─── Data section ───

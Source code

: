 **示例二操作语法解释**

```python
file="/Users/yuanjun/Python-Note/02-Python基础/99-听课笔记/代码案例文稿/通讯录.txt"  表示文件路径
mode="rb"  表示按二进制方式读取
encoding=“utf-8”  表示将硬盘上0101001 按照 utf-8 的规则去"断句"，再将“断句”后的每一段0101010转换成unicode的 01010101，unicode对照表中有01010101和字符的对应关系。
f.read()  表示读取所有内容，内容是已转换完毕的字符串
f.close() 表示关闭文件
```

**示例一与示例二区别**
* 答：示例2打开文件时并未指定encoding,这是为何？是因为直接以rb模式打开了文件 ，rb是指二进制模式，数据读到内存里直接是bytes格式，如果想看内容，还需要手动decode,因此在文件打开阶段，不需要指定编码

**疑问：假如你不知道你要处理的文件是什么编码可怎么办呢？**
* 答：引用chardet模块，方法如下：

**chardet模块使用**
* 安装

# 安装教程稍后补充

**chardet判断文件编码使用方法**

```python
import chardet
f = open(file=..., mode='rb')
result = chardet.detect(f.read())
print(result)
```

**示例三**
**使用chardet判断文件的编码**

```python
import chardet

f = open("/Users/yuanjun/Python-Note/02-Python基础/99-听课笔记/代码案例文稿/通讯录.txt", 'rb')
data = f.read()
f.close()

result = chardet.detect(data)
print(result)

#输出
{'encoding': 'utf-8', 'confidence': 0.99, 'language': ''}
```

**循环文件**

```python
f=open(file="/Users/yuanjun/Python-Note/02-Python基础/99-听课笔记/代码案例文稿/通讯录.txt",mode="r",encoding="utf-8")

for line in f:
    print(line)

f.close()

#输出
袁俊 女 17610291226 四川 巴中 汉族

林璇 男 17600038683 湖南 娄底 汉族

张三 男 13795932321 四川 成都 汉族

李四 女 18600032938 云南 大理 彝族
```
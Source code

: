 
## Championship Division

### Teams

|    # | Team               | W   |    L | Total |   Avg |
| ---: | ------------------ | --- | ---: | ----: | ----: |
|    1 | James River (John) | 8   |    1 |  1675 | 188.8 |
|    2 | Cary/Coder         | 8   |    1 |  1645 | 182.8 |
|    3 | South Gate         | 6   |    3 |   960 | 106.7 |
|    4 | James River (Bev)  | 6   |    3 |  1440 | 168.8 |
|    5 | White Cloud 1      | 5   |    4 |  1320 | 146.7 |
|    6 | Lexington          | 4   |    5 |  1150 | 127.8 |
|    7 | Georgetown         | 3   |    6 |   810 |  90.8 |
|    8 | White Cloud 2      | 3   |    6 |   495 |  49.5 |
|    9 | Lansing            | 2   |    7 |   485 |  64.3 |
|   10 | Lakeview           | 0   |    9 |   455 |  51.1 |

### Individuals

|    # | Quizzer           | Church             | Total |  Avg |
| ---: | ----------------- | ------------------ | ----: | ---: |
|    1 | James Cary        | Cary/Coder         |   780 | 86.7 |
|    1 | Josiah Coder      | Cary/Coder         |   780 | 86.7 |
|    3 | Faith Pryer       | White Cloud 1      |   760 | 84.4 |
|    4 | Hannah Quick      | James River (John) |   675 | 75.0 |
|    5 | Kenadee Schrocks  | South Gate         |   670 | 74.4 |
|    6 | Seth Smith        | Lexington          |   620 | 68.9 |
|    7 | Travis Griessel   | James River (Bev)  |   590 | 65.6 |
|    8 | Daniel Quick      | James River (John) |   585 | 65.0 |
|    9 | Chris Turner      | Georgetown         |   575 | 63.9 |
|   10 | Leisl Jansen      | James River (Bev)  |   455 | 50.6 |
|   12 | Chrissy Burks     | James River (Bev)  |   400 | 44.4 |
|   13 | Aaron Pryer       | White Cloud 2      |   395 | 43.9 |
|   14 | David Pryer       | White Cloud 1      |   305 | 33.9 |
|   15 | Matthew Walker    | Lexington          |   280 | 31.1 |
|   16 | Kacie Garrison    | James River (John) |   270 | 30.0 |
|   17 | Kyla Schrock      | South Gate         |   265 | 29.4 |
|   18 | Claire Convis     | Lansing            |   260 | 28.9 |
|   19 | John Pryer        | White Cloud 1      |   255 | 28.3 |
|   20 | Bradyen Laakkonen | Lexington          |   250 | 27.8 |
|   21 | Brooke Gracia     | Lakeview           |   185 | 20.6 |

───

What the exercise asks:
Set down the records again without altering a word.

Exercise result:
Source code

: **示例二操作语法解释**

```python
file="/Users/yuanjun/Python-Note/02-Python基础/99-听课笔记/代码案例文稿/通讯录.txt"  表示文件路径
mode="rb"  表示按二进制方式读取
encoding=“utf-8”  表示将硬盘上0101001 按照 utf-8 的规则去"断句"，再将“断句”后的每一段0101010转换成unicode的 01010101，unicode对照表中有01010101和字符的对应关系。
f.read()  表示读取所有内容，内容是已转换完毕的字符串
f.close() 表示关闭文件
```

**示例一与示例二区别**
* 答：示例2打开文件时并未指定encoding,这是为何？是因为直接以rb模式打开了文件 ，rb是指二进制模式，数据读到内存里直接是bytes格式，如果想看内容，还需要手动decode,因此在文件打开阶段，不需要指定编码

**疑问：假如你不知道你要处理的文件是什么编码可怎么办呢？**
* 答：引用chardet模块，方法如下：

**chardet模块使用**
* 安装

# 安装教程稍后补充

**chardet判断文件编码使用方法**

```python
import chardet
f = open(file=..., mode='rb')
result = chardet.detect(f.read())
print(result)
```

**示例三**
**使用chardet判断文件的编码**

```python
import chardet

f = open("/Users/yuanjun/Python-Note/02-Python基础/99-听课笔记/代码案例文稿/通讯录.txt", 'rb')
data = f.read()
f.close()

result = chardet.detect(data)
print(result)

#输出
{'encoding': 'utf-8', 'confidence': 0.99, 'language': ''}
```

**循环文件**

```python
f=open(file="/Users/yuanjun/Python-Note/02-Python基础/99-听课笔记/代码案例文稿/通讯录.txt",mode="r",encoding="utf-8")

for line in f:
    print(line)

f.close()

#输出
袁俊 女 17610291226 四川 巴中 汉族

林璇 男 17600038683 湖南 娄底 汉族

张三 男 13795932321 四川 成都 汉族

李四 女 18600032938 云南 大理 彝族
```
Source code

: 
## Championship Division

### Teams

|    # | Team               | W   |    L | Total |   Avg |
| ---: | ------------------ | --- | ---: | ----: | ----: |
|    1 | James River (John) | 8   |    1 |  1675 | 188.8 |
|    2 | Cary/Coder         | 8   |    1 |  1645 | 182.8 |
|    3 | South Gate         | 6   |    3 |   960 | 106.7 |
|    4 | James River (Bev)  | 6   |    3 |  1440 | 168.8 |
|    5 | White Cloud 1      | 5   |    4 |  1320 | 146.7 |
|    6 | Lexington          | 4   |    5 |  1150 | 127.8 |
|    7 | Georgetown         | 3   |    6 |   810 |  90.8 |
|    8 | White Cloud 2      | 3   |    6 |   495 |  49.5 |
|    9 | Lansing            | 2   |    7 |   485 |  64.3 |
|   10 | Lakeview           | 0   |    9 |   455 |  51.1 |

### Individuals

|    # | Quizzer           | Church             | Total |  Avg |
| ---: | ----------------- | ------------------ | ----: | ---: |
|    1 | James Cary        | Cary/Coder         |   780 | 86.7 |
|    1 | Josiah Coder      | Cary/Coder         |   780 | 86.7 |
|    3 | Faith Pryer       | White Cloud 1      |   760 | 84.4 |
|    4 | Hannah Quick      | James River (John) |   675 | 75.0 |
|    5 | Kenadee Schrocks  | South Gate         |   670 | 74.4 |
|    6 | Seth Smith        | Lexington          |   620 | 68.9 |
|    7 | Travis Griessel   | James River (Bev)  |   590 | 65.6 |
|    8 | Daniel Quick      | James River (John) |   585 | 65.0 |
|    9 | Chris Turner      | Georgetown         |   575 | 63.9 |
|   10 | Leisl Jansen      | James River (Bev)  |   455 | 50.6 |
|   12 | Chrissy Burks     | James River (Bev)  |   400 | 44.4 |
|   13 | Aaron Pryer       | White Cloud 2      |   395 | 43.9 |
|   14 | David Pryer       | White Cloud 1      |   305 | 33.9 |
|   15 | Matthew Walker    | Lexington          |   280 | 31.1 |
|   16 | Kacie Garrison    | James River (John) |   270 | 30.0 |
|   17 | Kyla Schrock      | South Gate         |   265 | 29.4 |
|   18 | Claire Convis     | Lansing            |   260 | 28.9 |
|   19 | John Pryer        | White Cloud 1      |   255 | 28.3 |
|   20 | Bradyen Laakkonen | Lexington          |   250 | 27.8 |
|   21 | Brooke Gracia     | Lakeview           |   185 | 20.6 |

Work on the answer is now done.